Как-то, посещая консультационный центр, я положила в брошюру психолога записку, сделанную на маленькой розовой бумажке. Но он был так занят, что ее не заметил. Я посещала курсы психологического здоровья. Нас сажали в кресла, на наши пупки клали мандарин, и мы должны были следить за дыханием, наблюдая, как поднимается и опускается оранжевый шарик. Да уж, мандарин на животе – это, конечно, очень успокаивало.

Десять самоубийств, десять разных имен. Дети не глотали таблеток, не прыгали с моста, не резали себе вены – они отвергли те варианты, при которых был хоть малейший шанс на спасение. Они выбрали гарантированный смертельный исход. Никому не выжить при столкновении со стальной махиной, мчащейся на скорости сто тридцать километров в час. Меня поражало, насколько быстро смывали кровь и убирали останки, насколько быстро восстанавливался график движения, чтобы пассажиры не опаздывали на работу. Как больно было смотреть на поезда, привычно проносящиеся через то место, где погибали дети, – только колеса громыхали на стыках.

Итак, заметки о нападении в Стэнфорде, появившиеся в январе 2015 года, напоминали те официальные сообщения, приходившие в нашу школу в 2009 году. Так же формально, обезличенно, сухо, что-то типа «с прискорбием сообщаем вам…». Правда, стэнфордская история не была со смертельным исходом. Ничье тело не лежало под поездом на рельсах. Речь шла о странном и довольно унылом изнасиловании в местном студенческом городке. Тело было, но тело живой девушки, найденной практически без одежды, с растрепанными волосами и кровоподтеками на руках. На этот раз это была моя история.

Я посмотрела в окно. Светило солнце, в пруду медленно плавали утки, весь город работал. Я невозмутимо сидела за столом в офисе – точно так же, как сидела много лет за партой в классе. Я знала, что завтра снова приду и займу свое рабочее место – точно так же, как продолжали стучать колеса по рельсам, а мы, ученики, после известий о смерти наших друзей брали учебники и отправлялись на занятия. Какие бы тревоги ни одолевали сейчас мой разум, тело оставалось спокойным, страх отступал. Только глаза время от времени наполнялись слезами. Да, я плакала, когда оставалась одна, но всегда знала, что на людях буду делать то же, что всегда: держаться и продолжать жить.

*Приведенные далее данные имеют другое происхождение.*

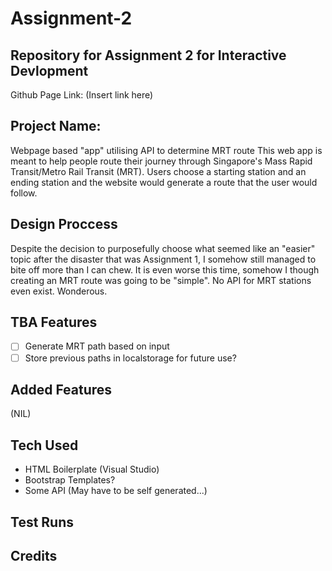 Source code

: # Assignment-2
## Repository for Assignment 2 for Interactive Devlopment
Github Page Link: (Insert link here)
## Project Name: 
Webpage based "app" utilising API to determine MRT route
This web app is meant to help people route their journey through Singapore's Mass Rapid Transit/Metro Rail Transit (MRT). Users choose a starting station and an ending station and the website would generate a route that the user would follow.

## Design Proccess
Despite the decision to purposefully choose what seemed like an "easier" topic after the disaster that was Assignment 1, I somehow still managed to bite off more than I can chew. It is even worse this time, somehow I though creating an MRT route was going to be "simple". No API for MRT stations even exist. Wonderous.

## TBA Features
- [ ] Generate MRT path based on input
- [ ] Store previous paths in localstorage for future use?

## Added Features
(NIL)

## Tech Used
* HTML Boilerplate (Visual Studio)
* Bootstrap Templates?
* Some API (May have to be self generated...)

## Test Runs

## Credits
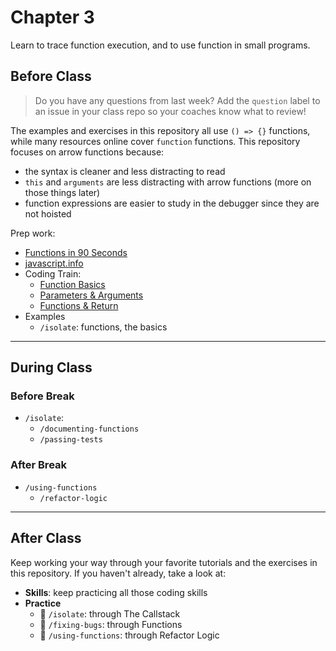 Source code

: # Chapter 3

Learn to trace function execution, and to use function in small programs.

## Before Class

> Do you have any questions from last week? Add the `question` label to an issue in your class repo so your coaches know what to review!

The examples and exercises in this repository all use `() => {}` functions,
while many resources online cover `function` functions. This repository focuses
on arrow functions because:

- the syntax is cleaner and less distracting to read
- `this` and `arguments` are less distracting with arrow functions (more on
  those things later)
- function expressions are easier to study in the debugger since they are not
  hoisted

Prep work:

- [Functions in 90 Seconds](https://www.youtube.com/watch?v=UY182o4J5_Y)
- [javascript.info](https://javascript.info/function-basics)
- Coding Train:
  - [Function Basics](https://www.youtube.com/watch?v=wRHAitGzBrg)
  - [Parameters & Arguments](https://www.youtube.com/watch?v=zkc417YapfE)
  - [Functions & Return](https://www.youtube.com/watch?v=qRnUBiTJ66Y)
- Examples
  - `/isolate`: functions, the basics

---

## During Class

### Before Break

- `/isolate`:
  - `/documenting-functions`
  - `/passing-tests`

### After Break

- `/using-functions`
  - `/refactor-logic`

---

## After Class

Keep working your way through your favorite tutorials and the exercises in this
repository. If you haven't already, take a look at:

- **Skills**: keep practicing all those coding skills
- **Practice**
  - 🥚 `/isolate`: through The Callstack
  - 🐣 `/fixing-bugs`: through Functions
  - 🐣 `/using-functions`: through Refactor Logic
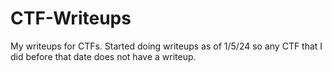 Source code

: # CTF-Writeups
My writeups for CTFs. Started doing writeups as of 1/5/24 so any CTF that I did before that date does not have a writeup.
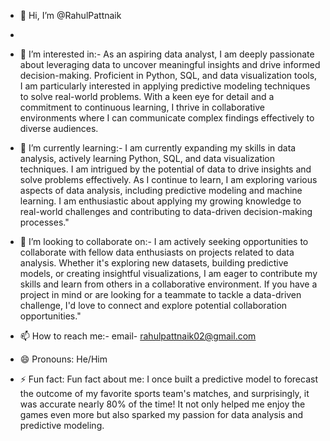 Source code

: - 👋 Hi, I’m @RahulPattnaik
- 
- 👀 I’m interested in:-
As an aspiring data analyst, I am deeply passionate about leveraging data to uncover meaningful insights and drive informed decision-making.
Proficient in Python, SQL, and data visualization tools, I am particularly interested in applying predictive modeling techniques to solve real-world problems.
With a keen eye for detail and a commitment to continuous learning, I thrive in collaborative environments where I can communicate complex findings effectively to diverse audiences.

- 🌱 I’m currently learning:-
I am currently expanding my skills in data analysis, actively learning Python, SQL, and data visualization techniques. I am intrigued by the potential of data to drive insights and solve problems effectively. 
As I continue to learn, I am exploring various aspects of data analysis, including predictive modeling and machine learning.
I am enthusiastic about applying my growing knowledge to real-world challenges and contributing to data-driven decision-making processes."

- 💞️ I’m looking to collaborate on:-
I am actively seeking opportunities to collaborate with fellow data enthusiasts on projects related to data analysis. 
Whether it's exploring new datasets, building predictive models, or creating insightful visualizations, I am eager to contribute my skills and learn from others in a collaborative environment.
If you have a project in mind or are looking for a teammate to tackle a data-driven challenge, I'd love to connect and explore potential collaboration opportunities."
- 📫 How to reach me:-
  email- rahulpattnaik02@gmail.com
- 😄 Pronouns: He/Him
- ⚡ Fun fact: 
Fun fact about me: I once built a predictive model to forecast the outcome of my favorite sports team's matches, and surprisingly, 
it was accurate nearly 80% of the time! It not only helped me enjoy the games even more but also sparked my passion for data analysis and predictive modeling.

<!---
RahulPattnaik/RahulPattnaik is a ✨ special ✨ repository because its `README.md` (this file) appears on your GitHub profile.
You can click the Preview link to take a look at your changes.
--->
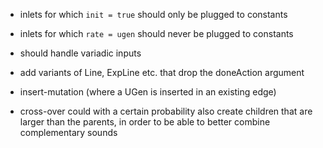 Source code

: - inlets for which `init = true` should only  be plugged to constants
- inlets for which `rate = ugen` should never be plugged to constants
- should handle variadic inputs

- add variants of Line, ExpLine etc. that drop the doneAction argument
- insert-mutation (where a UGen is inserted in an existing edge)
- cross-over could with a certain probability also create children
  that are larger than the parents, in order to be able to better
  combine complementary sounds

Вернувшись тем вечером с работы, я припарковала машину у своего маленького розового дома. Меня восхищало все: мелкая галька в нашем дворе, мерцающие огоньки садовых светильников, восковые листья толстянки. Я думала о двух людях, находившихся сейчас в доме, – матери и отце, – они не подозревали, что под одной крышей с ними живет жертва. Я представила, как они болтают о повседневных вещах, как папа выгребает мелочь из карманов, а мама режет колечками лук, и мне захотелось сохранить их покой.

По природе своей мои родители защитники. Когда мы росли, они оберегали нас от любых опасностей. Мы с сестрой довольно рано заметили, что у отца с матерью всегда найдутся темы для серьезных разговоров, особенно во время их прогулок с собакой. Они выходили по вечерам, набивая карманы гигиеническими собачьими пакетами. Шли, всегда держась за руки. Мы с Тиффани крались за ними, прячась за припаркованными машинами, иногда ловя обрывки фраз. «Кажется, папу беспокоит, что ты мало читаешь!»

Глядя тогда на свой дом, я поняла: он слишком мал, чтобы суметь спрятать в нем мой большой секрет. Я не могла просто протащить его по коридору и запихнуть себе в комнату. От мысли, что придется сообщить им такую новость, в животе все сжалось в комок. Во время дождя отец обычно говорил, что растения должны быть счастливы. Каково ему будет узнать, что его дочь изнасиловали? Как сказать им? Мне так хотелось, чтобы кто-нибудь нежно заговорил со мной, посмотрел мне в глаза, обнял за плечи, взял за руку. Возможно, я смогу это сделать для них.

Что, если они перестанут верить мне, ведь я так долго скрывала от них правду? Что, если это разочарует их? «Ты даже не сказала, что была в больнице! Если ты такая хорошая актриса, что еще ты скрываешь?»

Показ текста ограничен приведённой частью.